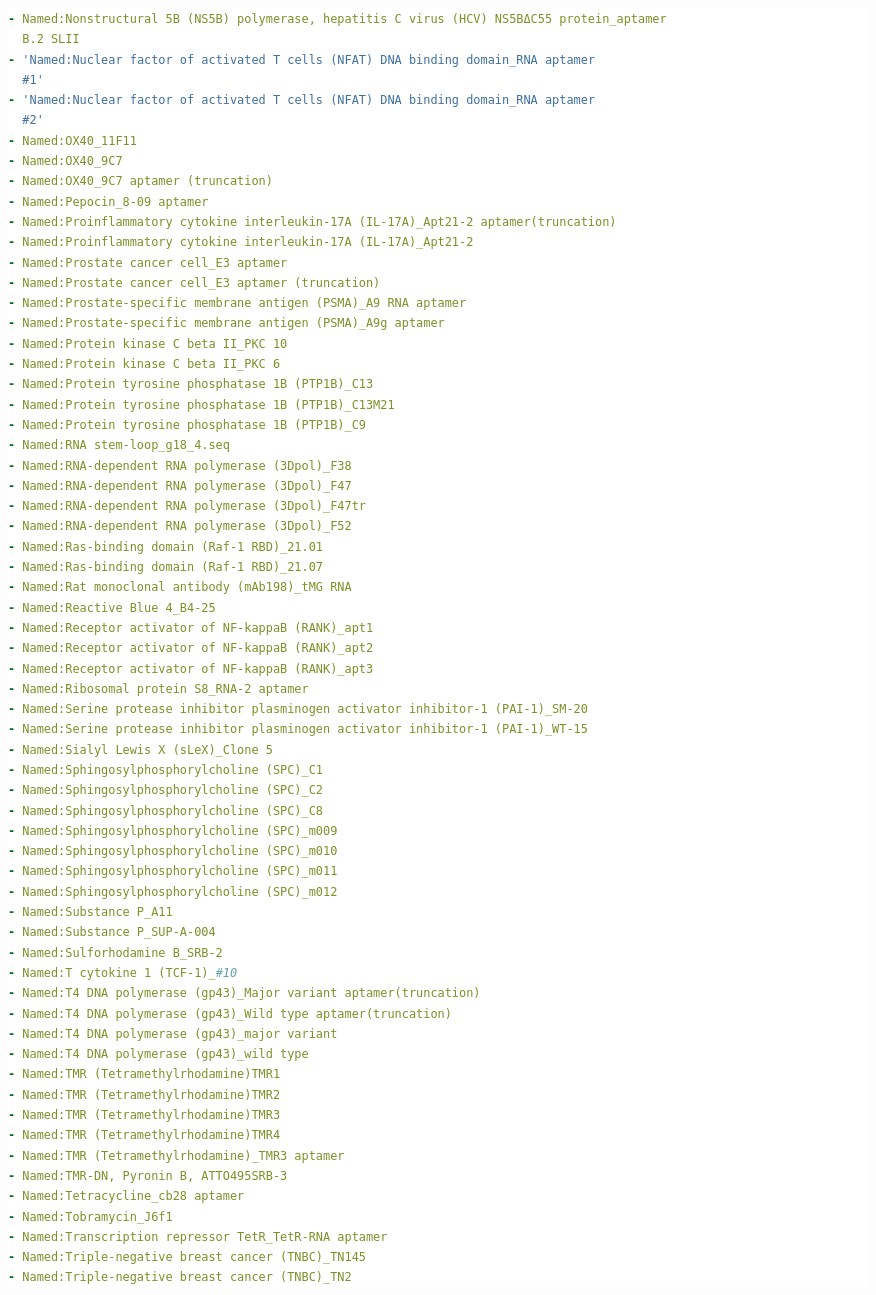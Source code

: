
 ```yaml
- Named:Nonstructural 5B (NS5B) polymerase, hepatitis C virus (HCV) NS5BΔC55 protein_aptamer
  B.2 SLII
- 'Named:Nuclear factor of activated T cells (NFAT) DNA binding domain_RNA aptamer
  #1'
- 'Named:Nuclear factor of activated T cells (NFAT) DNA binding domain_RNA aptamer
  #2'
- Named:OX40_11F11
- Named:OX40_9C7
- Named:OX40_9C7 aptamer (truncation)
- Named:Pepocin_8-09 aptamer
- Named:Proinflammatory cytokine interleukin-17A (IL-17A)_Apt21-2 aptamer(truncation)
- Named:Proinflammatory cytokine interleukin-17A (IL-17A)_Apt21‐2
- Named:Prostate cancer cell_E3 aptamer
- Named:Prostate cancer cell_E3 aptamer (truncation)
- Named:Prostate-specific membrane antigen (PSMA)_A9 RNA aptamer
- Named:Prostate-specific membrane antigen (PSMA)_A9g aptamer
- Named:Protein kinase C beta II_PKC 10
- Named:Protein kinase C beta II_PKC 6
- Named:Protein tyrosine phosphatase 1B (PTP1B)_C13
- Named:Protein tyrosine phosphatase 1B (PTP1B)_C13M21
- Named:Protein tyrosine phosphatase 1B (PTP1B)_C9
- Named:RNA stem-loop_g18_4.seq
- Named:RNA-dependent RNA polymerase (3Dpol)_F38
- Named:RNA-dependent RNA polymerase (3Dpol)_F47
- Named:RNA-dependent RNA polymerase (3Dpol)_F47tr
- Named:RNA-dependent RNA polymerase (3Dpol)_F52
- Named:Ras-binding domain (Raf-1 RBD)_21.01
- Named:Ras-binding domain (Raf-1 RBD)_21.07
- Named:Rat monoclonal antibody (mAb198)_tMG RNA
- Named:Reactive Blue 4_B4-25
- Named:Receptor activator of NF-kappaB (RANK)_apt1
- Named:Receptor activator of NF-kappaB (RANK)_apt2
- Named:Receptor activator of NF-kappaB (RANK)_apt3
- Named:Ribosomal protein S8_RNA-2 aptamer
- Named:Serine protease inhibitor plasminogen activator inhibitor-1 (PAI-1)_SM-20
- Named:Serine protease inhibitor plasminogen activator inhibitor-1 (PAI-1)_WT-15
- Named:Sialyl Lewis X (sLeX)_Clone 5
- Named:Sphingosylphosphorylcholine (SPC)_C1
- Named:Sphingosylphosphorylcholine (SPC)_C2
- Named:Sphingosylphosphorylcholine (SPC)_C8
- Named:Sphingosylphosphorylcholine (SPC)_m009
- Named:Sphingosylphosphorylcholine (SPC)_m010
- Named:Sphingosylphosphorylcholine (SPC)_m011
- Named:Sphingosylphosphorylcholine (SPC)_m012
- Named:Substance P_A11
- Named:Substance P_SUP-A-004
- Named:Sulforhodamine B_SRB-2
- Named:T cytokine 1 (TCF-1)_#10
- Named:T4 DNA polymerase (gp43)_Major variant aptamer(truncation)
- Named:T4 DNA polymerase (gp43)_Wild type aptamer(truncation)
- Named:T4 DNA polymerase (gp43)_major variant
- Named:T4 DNA polymerase (gp43)_wild type
- Named:TMR (Tetramethylrhodamine)TMR1
- Named:TMR (Tetramethylrhodamine)TMR2
- Named:TMR (Tetramethylrhodamine)TMR3
- Named:TMR (Tetramethylrhodamine)TMR4
- Named:TMR (Tetramethylrhodamine)_TMR3 aptamer
- Named:TMR-DN, Pyronin B, ATTO495SRB-3
- Named:Tetracycline_cb28 aptamer
- Named:Tobramycin_J6f1
- Named:Transcription repressor TetR_TetR-RNA aptamer
- Named:Triple-negative breast cancer (TNBC)_TN145
- Named:Triple-negative breast cancer (TNBC)_TN2
```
# # #
* _Directions_
The task calls for repeating each line above exactly while excluding the pictures.

* _Exercise output_
Source code

:
 ```yaml
- Named:Nonstructural 5B (NS5B) polymerase, hepatitis C virus (HCV) NS5BΔC55 protein_aptamer
  B.2 SLII
- 'Named:Nuclear factor of activated T cells (NFAT) DNA binding domain_RNA aptamer
  #1'
- 'Named:Nuclear factor of activated T cells (NFAT) DNA binding domain_RNA aptamer
  #2'
- Named:OX40_11F11
- Named:OX40_9C7
- Named:OX40_9C7 aptamer (truncation)
- Named:Pepocin_8-09 aptamer
- Named:Proinflammatory cytokine interleukin-17A (IL-17A)_Apt21-2 aptamer(truncation)
- Named:Proinflammatory cytokine interleukin-17A (IL-17A)_Apt21‐2
- Named:Prostate cancer cell_E3 aptamer
- Named:Prostate cancer cell_E3 aptamer (truncation)
- Named:Prostate-specific membrane antigen (PSMA)_A9 RNA aptamer
- Named:Prostate-specific membrane antigen (PSMA)_A9g aptamer
- Named:Protein kinase C beta II_PKC 10
- Named:Protein kinase C beta II_PKC 6
- Named:Protein tyrosine phosphatase 1B (PTP1B)_C13
- Named:Protein tyrosine phosphatase 1B (PTP1B)_C13M21
- Named:Protein tyrosine phosphatase 1B (PTP1B)_C9
- Named:RNA stem-loop_g18_4.seq
- Named:RNA-dependent RNA polymerase (3Dpol)_F38
- Named:RNA-dependent RNA polymerase (3Dpol)_F47
- Named:RNA-dependent RNA polymerase (3Dpol)_F47tr
- Named:RNA-dependent RNA polymerase (3Dpol)_F52
- Named:Ras-binding domain (Raf-1 RBD)_21.01
- Named:Ras-binding domain (Raf-1 RBD)_21.07
- Named:Rat monoclonal antibody (mAb198)_tMG RNA
- Named:Reactive Blue 4_B4-25
- Named:Receptor activator of NF-kappaB (RANK)_apt1
- Named:Receptor activator of NF-kappaB (RANK)_apt2
- Named:Receptor activator of NF-kappaB (RANK)_apt3
- Named:Ribosomal protein S8_RNA-2 aptamer
- Named:Serine protease inhibitor plasminogen activator inhibitor-1 (PAI-1)_SM-20
- Named:Serine protease inhibitor plasminogen activator inhibitor-1 (PAI-1)_WT-15
- Named:Sialyl Lewis X (sLeX)_Clone 5
- Named:Sphingosylphosphorylcholine (SPC)_C1
- Named:Sphingosylphosphorylcholine (SPC)_C2
- Named:Sphingosylphosphorylcholine (SPC)_C8
- Named:Sphingosylphosphorylcholine (SPC)_m009
- Named:Sphingosylphosphorylcholine (SPC)_m010
- Named:Sphingosylphosphorylcholine (SPC)_m011
- Named:Sphingosylphosphorylcholine (SPC)_m012
- Named:Substance P_A11
- Named:Substance P_SUP-A-004
- Named:Sulforhodamine B_SRB-2
- Named:T cytokine 1 (TCF-1)_#10
- Named:T4 DNA polymerase (gp43)_Major variant aptamer(truncation)
- Named:T4 DNA polymerase (gp43)_Wild type aptamer(truncation)
- Named:T4 DNA polymerase (gp43)_major variant
- Named:T4 DNA polymerase (gp43)_wild type
- Named:TMR (Tetramethylrhodamine)TMR1
- Named:TMR (Tetramethylrhodamine)TMR2
- Named:TMR (Tetramethylrhodamine)TMR3
- Named:TMR (Tetramethylrhodamine)TMR4
- Named:TMR (Tetramethylrhodamine)_TMR3 aptamer
- Named:TMR-DN, Pyronin B, ATTO495SRB-3
- Named:Tetracycline_cb28 aptamer
- Named:Tobramycin_J6f1
- Named:Transcription repressor TetR_TetR-RNA aptamer
- Named:Triple-negative breast cancer (TNBC)_TN145
- Named:Triple-negative breast cancer (TNBC)_TN2
```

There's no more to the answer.